Try Different Viewpoints
Sometimes you don’t need to try and fit a whole forest scene into your shot. Picking out small, vibrant details and using a small depth of field can lead to unusual takes on a woodland. Photograph by Aaron Burden
As with most landscape photography, the obvious shot will always be to try and capture an entire vista in one shot. And this can work extremely well in forests where you can capture the sheer grandeur of the trees in your photo. But you don’t just need to photograph forests at eye level! You could think about shooting upwards from a low angle to emphasize the size of the trees or even experiment with drone photography to get a feel for the sheer size of forests from an aerial view.
Of course, you don’t need to try and capture everything in one shot. Sometimes there can simply be too much to try and cram into one image and it’s best to look for small and interesting details to focus on. Picking details out of a forest can also really help to tell a story and create a shot that will get viewers thinking about it.
A Note on Verticals
When you’re shooting trees, you need to be aware of your verticals and perspective. You will find that your trees start to ‘lean’ in a little the higher up they go. So, how do you get around this? Well, you could invest in a tilt-shift lens with bellows that will allow you to correct the perspective on-site. But these lenses have a pretty hefty price tag! For a cheaper alternative, use a telephoto lens and crop into part of the trees to help keep things straight. Alternatively, if you’re shooting with a wide-angle lens, make sure to shoot your scene with extra space around it. This means you’ll have room to correct your perspective and straighten your verticals in post-production.
I think forests are really underutilized when it comes to shooting locations for photographers. A lot of us are more focused on the traditional landscape views: big skies, big mountains, and big seas.

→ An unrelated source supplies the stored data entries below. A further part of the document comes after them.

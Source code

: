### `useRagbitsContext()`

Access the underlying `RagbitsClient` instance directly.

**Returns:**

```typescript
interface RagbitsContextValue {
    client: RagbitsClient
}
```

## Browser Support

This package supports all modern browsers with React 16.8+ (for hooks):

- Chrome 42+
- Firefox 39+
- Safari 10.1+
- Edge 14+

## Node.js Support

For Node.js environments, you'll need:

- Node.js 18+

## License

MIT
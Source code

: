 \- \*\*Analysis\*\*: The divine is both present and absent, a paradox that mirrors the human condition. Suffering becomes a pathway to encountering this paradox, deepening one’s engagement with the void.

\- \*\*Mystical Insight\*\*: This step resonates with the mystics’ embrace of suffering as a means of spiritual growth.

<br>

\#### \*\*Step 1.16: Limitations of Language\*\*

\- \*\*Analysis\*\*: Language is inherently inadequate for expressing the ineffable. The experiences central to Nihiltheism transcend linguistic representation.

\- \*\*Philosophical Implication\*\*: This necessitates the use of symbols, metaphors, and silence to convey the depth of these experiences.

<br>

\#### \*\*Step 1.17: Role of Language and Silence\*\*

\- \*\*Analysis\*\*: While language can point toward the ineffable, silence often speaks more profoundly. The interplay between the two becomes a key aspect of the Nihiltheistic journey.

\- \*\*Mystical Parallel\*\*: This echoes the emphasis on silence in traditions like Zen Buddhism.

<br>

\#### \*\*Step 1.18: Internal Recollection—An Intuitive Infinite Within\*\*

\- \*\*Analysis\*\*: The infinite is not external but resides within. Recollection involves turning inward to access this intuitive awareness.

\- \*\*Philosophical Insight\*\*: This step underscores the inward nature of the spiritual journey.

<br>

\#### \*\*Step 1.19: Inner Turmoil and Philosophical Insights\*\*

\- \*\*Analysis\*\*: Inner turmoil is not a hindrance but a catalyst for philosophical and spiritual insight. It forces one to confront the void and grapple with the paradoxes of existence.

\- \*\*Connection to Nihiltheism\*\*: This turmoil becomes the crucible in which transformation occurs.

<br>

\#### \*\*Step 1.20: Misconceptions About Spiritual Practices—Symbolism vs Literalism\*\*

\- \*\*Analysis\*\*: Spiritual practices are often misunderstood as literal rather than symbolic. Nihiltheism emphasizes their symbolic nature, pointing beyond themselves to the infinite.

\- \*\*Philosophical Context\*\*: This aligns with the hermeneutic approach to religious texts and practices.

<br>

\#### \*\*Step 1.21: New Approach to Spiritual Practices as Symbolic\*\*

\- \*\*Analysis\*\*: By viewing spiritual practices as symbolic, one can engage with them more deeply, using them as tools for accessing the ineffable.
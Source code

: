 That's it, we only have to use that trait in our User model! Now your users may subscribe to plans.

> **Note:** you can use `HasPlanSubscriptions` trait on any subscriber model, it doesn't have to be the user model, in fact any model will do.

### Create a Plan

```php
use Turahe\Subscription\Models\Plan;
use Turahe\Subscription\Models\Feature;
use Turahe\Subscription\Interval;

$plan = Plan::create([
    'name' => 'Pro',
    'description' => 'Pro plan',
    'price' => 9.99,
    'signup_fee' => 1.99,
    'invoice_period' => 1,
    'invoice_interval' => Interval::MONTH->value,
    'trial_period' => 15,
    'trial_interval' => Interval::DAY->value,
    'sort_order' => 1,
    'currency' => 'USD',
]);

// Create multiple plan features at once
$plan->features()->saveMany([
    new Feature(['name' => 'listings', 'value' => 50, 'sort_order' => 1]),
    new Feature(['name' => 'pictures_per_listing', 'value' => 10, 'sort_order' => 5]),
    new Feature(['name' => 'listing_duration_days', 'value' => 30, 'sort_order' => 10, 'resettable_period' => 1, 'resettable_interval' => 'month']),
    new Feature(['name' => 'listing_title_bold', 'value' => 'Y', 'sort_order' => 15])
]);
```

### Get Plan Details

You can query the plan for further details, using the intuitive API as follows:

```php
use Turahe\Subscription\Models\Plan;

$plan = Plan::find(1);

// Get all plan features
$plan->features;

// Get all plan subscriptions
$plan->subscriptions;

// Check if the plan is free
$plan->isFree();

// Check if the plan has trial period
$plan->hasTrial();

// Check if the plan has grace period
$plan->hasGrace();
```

But forests can produce truly stunning imagery. And the best thing is that most of us won’t have to travel that far to find a patch of woodland to experiment in. You don’t need to go trekking into national parks to start experimenting with trees. Any small patch of woodland will give ample opportunities to start shooting in.
- What filters should every landscape photographer keep in their bag?
- List two reasons why winter is such a good season for shooting in forests.
- How can you use gray clouds to your advantage in forest photography?
- Name one reason why using a small depth of field can work well in forest photography.
- How do you think’ in black and white?
- Name the three ways to deal with verticals in forest photography.